There is a question I have asked several times, but I have been unable to get an answer. The question is this –
How can the ELCA say that 2019 is the tenth anniversary of LGBTQIA+ persons’ being able to serve freely in the church when what was actually voted on and approved at the 2009 Churchwide Assembly was only the ordination of persons in publicly accountable, life-long, monogamous same gender relationships?
Recently I was sitting at a table during lunch with several pastors from the synod in which I have been rostered since retiring. When I realized that one of the persons at the table was a member of the synod council, I figured this was an opportunity to ask my question. So I did. His reply was, “I am new to the synod council.” He then added, “That sounds like a question for the bishop.” To which I responded, “I have asked the bishop, but I did not get an answer.”
I then asked another person at the table, who told me, “I was hoping that you could answer that question.”
I asked a third person. His immediate response was, “Cognitive dissonance!” I answered, “I do not see how this could be cognitive dissonance, and who are you saying is having cognitive dissonance? The ELCA in its making a claim about a tenth anniversary? L, G, B, T, Q, I, A, or plus persons, who are now able to serve freely? Or people like me who are asking the question?”
He never replied. Instead he said, “The world has changed since 2009.” I said that I agreed that the world has changed since 2009, but that does not change what was voted on and approved in 2009. He then argued, “Same sex marriage has become legal across the country since 2009.” Again, I said that I agreed that that has happened, but, again, I made the point that that did not change what was actually voted on and approved in 2009.

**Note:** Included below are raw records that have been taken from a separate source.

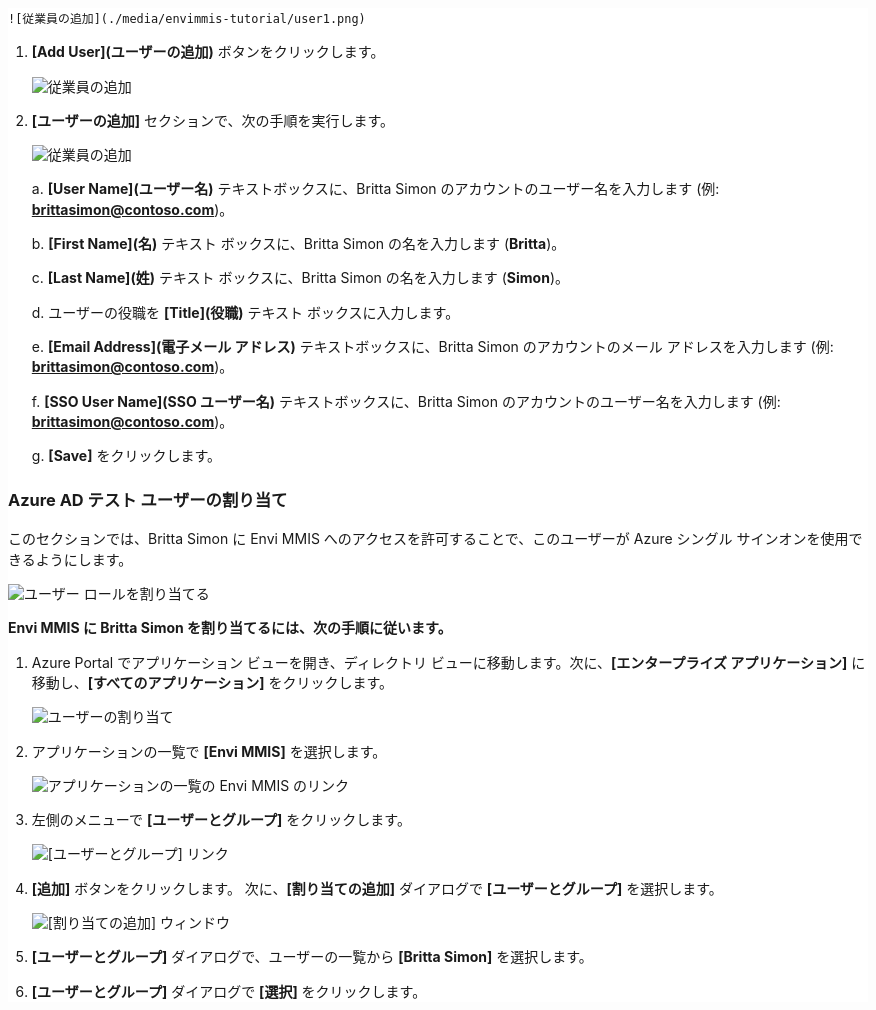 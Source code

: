     ![従業員の追加](./media/envimmis-tutorial/user1.png)

1. **[Add User]\(ユーザーの追加\)** ボタンをクリックします。

    ![従業員の追加](./media/envimmis-tutorial/user2.png)

1. **[ユーザーの追加]** セクションで、次の手順を実行します。

    ![従業員の追加](./media/envimmis-tutorial/user3.png)

    a. **[User Name]\(ユーザー名)** テキストボックスに、Britta Simon のアカウントのユーザー名を入力します (例: **brittasimon@contoso.com**)。
    
    b. **[First Name]\(名\)** テキスト ボックスに、Britta Simon の名を入力します (**Britta**)。

    c. **[Last Name]\(姓\)** テキスト ボックスに、Britta Simon の名を入力します (**Simon**)。

    d. ユーザーの役職を **[Title]\(役職\)** テキスト ボックスに入力します。
    
    e. **[Email Address]\(電子メール アドレス\)** テキストボックスに、Britta Simon のアカウントのメール アドレスを入力します (例: **brittasimon@contoso.com**)。

    f. **[SSO User Name]\(SSO ユーザー名)** テキストボックスに、Britta Simon のアカウントのユーザー名を入力します (例: **brittasimon@contoso.com**)。

    g. **[Save]** をクリックします。

### <a name="assign-the-azure-ad-test-user"></a>Azure AD テスト ユーザーの割り当て

このセクションでは、Britta Simon に Envi MMIS へのアクセスを許可することで、このユーザーが Azure シングル サインオンを使用できるようにします。

![ユーザー ロールを割り当てる][200] 

**Envi MMIS に Britta Simon を割り当てるには、次の手順に従います。**

1. Azure Portal でアプリケーション ビューを開き、ディレクトリ ビューに移動します。次に、**[エンタープライズ アプリケーション]** に移動し、**[すべてのアプリケーション]** をクリックします。

    ![ユーザーの割り当て][201] 

1. アプリケーションの一覧で **[Envi MMIS]** を選択します。

    ![アプリケーションの一覧の Envi MMIS のリンク](./media/envimmis-tutorial/tutorial_envimmis_app.png)  

1. 左側のメニューで **[ユーザーとグループ]** をクリックします。

    ![[ユーザーとグループ] リンク][202]

1. **[追加]** ボタンをクリックします。 次に、**[割り当ての追加]** ダイアログで **[ユーザーとグループ]** を選択します。

    ![[割り当ての追加] ウィンドウ][203]

1. **[ユーザーとグループ]** ダイアログで、ユーザーの一覧から **[Britta Simon]** を選択します。

1. **[ユーザーとグループ]** ダイアログで **[選択]** をクリックします。


[1]: ./media/envimmis-tutorial/tutorial_general_01.png
[2]: ./media/envimmis-tutorial/tutorial_general_02.png
[3]: ./media/envimmis-tutorial/tutorial_general_03.png
[4]: ./media/envimmis-tutorial/tutorial_general_04.png
[100]: ./media/envimmis-tutorial/tutorial_general_100.png
[200]: ./media/envimmis-tutorial/tutorial_general_200.png
[201]: ./media/envimmis-tutorial/tutorial_general_201.png
[202]: ./media/envimmis-tutorial/tutorial_general_202.png
[203]: ./media/envimmis-tutorial/tutorial_general_203.png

He then said, “LGBTQIA+ persons’ being able to serve freely is the logical next step to what was approved in 2009.” To which I replied, “There were many back in 2009 who were concerned – and who were belittled for being concerned – that if the ordination of people in publicly accountable, lifelong, monogamous same gender relationships was approved, then that would lead to the approval of the ordination of other persons who were not eligible for ordination prior to 2009.” I then added, “There are many who believe that they were deceived. The vote was purposefully defined as being only about persons in publicly accountable, lifelong, monogamous same gender relationships in order to get enough votes to get the resolution approved. And then once the resolution was approved, then the description of who would now be eligible for ordination would be expanded.” He replied, “That would be an example of the hermeneutics of suspicion.” To which I agreed that, yes, many people were suspicious about what was being said back in 2009 versus what was intended for the future.

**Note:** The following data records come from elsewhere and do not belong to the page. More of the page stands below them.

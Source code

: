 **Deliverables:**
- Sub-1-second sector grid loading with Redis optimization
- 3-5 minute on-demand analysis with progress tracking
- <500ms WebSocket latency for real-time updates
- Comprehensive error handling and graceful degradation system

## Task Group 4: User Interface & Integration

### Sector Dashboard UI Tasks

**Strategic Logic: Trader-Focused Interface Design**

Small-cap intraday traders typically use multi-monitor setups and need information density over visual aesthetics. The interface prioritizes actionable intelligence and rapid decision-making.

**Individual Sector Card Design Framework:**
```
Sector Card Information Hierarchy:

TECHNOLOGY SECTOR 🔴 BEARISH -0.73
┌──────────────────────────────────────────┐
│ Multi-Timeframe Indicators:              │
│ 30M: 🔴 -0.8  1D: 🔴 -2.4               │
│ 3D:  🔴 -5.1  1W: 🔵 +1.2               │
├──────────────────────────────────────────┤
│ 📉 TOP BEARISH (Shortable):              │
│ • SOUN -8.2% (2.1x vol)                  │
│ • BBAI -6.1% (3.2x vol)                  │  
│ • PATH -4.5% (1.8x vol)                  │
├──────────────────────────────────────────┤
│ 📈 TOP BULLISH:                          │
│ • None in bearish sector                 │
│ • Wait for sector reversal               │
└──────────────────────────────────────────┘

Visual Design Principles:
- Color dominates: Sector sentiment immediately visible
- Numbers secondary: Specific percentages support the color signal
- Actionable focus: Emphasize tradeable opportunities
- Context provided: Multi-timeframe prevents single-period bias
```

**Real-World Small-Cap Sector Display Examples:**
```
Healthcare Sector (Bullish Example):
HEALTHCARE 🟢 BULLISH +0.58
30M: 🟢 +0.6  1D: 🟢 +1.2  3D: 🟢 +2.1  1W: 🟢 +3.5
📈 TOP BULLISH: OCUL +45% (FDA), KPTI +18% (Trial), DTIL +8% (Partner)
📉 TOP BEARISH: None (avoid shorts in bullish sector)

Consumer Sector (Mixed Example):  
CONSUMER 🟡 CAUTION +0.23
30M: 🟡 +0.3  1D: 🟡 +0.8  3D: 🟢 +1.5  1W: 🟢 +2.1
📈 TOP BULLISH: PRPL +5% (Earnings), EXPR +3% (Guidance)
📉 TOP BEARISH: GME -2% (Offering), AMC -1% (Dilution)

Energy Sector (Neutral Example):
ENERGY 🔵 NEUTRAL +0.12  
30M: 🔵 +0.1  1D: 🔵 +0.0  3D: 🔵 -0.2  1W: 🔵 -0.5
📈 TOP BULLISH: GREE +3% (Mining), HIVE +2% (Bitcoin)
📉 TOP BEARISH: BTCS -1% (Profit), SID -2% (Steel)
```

I then asked him, “If the ELCA is now allowing LGBTQIA+ persons to serve freely in the church, what is the standard by which the ELCA will decide what new sexual identities, expressions, and behaviors – now identified by the “+” part of LGBTQIA+ – would be approved and what would not be approved for ordination?” He did not have an answer, nor did he even seem to feel that there was a reason to be concerned about and ask such a question. Rather what he said next was, “Where are you from?” I was perceptive enough to realize that the conversation was over.